Supplied information START

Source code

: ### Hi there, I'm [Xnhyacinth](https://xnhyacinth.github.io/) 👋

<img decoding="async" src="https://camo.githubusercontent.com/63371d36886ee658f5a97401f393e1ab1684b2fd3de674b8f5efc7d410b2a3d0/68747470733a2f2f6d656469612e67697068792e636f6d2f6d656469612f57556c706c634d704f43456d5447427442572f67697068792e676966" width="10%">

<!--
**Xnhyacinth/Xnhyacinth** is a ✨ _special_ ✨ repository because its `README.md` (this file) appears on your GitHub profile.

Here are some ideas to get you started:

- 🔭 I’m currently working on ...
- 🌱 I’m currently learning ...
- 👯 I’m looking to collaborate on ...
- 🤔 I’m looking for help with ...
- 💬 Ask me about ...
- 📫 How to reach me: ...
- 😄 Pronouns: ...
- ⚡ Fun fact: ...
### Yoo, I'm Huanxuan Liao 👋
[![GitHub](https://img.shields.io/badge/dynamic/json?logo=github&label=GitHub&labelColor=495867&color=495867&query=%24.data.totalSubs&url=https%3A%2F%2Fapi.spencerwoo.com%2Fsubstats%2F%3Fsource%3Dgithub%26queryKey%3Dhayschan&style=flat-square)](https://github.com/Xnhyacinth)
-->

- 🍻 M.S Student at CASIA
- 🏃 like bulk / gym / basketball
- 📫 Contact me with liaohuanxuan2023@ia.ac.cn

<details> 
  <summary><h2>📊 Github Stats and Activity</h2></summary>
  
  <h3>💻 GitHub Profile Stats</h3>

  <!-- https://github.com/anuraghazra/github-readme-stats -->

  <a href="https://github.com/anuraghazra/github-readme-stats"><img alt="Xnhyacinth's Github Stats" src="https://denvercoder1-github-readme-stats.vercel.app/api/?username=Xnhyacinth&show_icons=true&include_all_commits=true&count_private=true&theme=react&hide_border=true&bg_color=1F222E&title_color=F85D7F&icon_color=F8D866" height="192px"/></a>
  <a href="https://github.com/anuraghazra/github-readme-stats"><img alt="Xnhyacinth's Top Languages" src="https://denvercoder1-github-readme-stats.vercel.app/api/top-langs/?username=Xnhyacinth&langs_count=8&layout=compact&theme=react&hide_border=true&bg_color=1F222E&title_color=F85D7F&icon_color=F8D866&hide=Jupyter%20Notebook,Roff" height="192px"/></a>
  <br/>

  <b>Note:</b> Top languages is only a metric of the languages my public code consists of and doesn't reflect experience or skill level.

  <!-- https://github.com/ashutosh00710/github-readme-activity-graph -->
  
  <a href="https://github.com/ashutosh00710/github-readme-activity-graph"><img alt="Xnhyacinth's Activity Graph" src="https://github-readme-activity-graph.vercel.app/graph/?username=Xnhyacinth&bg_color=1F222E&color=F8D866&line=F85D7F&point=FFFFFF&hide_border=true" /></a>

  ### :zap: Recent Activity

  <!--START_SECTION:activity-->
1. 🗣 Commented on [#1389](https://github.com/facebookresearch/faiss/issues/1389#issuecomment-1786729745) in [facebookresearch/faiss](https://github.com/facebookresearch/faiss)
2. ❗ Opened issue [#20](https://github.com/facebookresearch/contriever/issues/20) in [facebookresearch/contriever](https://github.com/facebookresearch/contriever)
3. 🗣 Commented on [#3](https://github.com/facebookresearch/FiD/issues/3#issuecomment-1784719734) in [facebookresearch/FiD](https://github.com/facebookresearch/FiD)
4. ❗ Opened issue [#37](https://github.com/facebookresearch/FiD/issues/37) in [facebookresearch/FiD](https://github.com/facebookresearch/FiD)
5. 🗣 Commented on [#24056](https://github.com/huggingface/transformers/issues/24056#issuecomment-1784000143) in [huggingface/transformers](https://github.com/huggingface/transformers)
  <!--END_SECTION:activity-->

Supplied information END
Supplied information START

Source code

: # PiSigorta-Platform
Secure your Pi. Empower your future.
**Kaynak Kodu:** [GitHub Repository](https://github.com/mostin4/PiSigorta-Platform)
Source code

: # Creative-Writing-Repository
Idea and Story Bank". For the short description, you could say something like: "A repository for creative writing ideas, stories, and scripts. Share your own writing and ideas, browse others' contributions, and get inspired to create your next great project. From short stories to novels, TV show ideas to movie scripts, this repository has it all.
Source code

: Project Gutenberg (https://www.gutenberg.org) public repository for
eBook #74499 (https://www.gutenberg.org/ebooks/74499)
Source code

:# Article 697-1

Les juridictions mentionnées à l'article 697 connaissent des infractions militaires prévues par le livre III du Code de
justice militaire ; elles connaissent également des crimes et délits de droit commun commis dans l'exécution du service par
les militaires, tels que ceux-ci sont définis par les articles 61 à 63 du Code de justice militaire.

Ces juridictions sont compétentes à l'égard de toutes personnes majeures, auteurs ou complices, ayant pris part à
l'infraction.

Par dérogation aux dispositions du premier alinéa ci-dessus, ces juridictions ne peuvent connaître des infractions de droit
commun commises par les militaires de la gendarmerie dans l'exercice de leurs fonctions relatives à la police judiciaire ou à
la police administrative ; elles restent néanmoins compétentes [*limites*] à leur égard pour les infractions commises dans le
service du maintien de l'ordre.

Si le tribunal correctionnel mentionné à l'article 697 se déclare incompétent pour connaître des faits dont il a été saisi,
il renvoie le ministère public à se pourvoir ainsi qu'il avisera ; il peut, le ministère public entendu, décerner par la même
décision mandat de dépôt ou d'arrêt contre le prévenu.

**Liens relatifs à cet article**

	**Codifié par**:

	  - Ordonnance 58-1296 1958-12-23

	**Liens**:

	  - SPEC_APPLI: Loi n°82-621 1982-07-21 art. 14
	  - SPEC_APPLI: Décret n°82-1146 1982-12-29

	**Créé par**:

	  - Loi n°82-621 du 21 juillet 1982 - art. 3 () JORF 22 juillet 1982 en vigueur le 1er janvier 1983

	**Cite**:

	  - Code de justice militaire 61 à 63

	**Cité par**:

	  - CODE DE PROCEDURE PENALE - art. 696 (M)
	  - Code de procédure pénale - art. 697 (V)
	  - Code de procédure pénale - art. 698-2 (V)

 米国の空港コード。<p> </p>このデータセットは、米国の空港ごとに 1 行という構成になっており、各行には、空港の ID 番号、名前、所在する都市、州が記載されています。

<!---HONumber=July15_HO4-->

Supplied information END

Task to carry out -> In the data above, which lines have "connaissent"? Report each of them.

Completed task ->
Les juridictions mentionnées à l'article 697 connaissent des infractions militaires prévues par le livre III du Code de
justice militaire ; elles connaissent également des crimes et délits de droit commun commis dans l'exécution du service par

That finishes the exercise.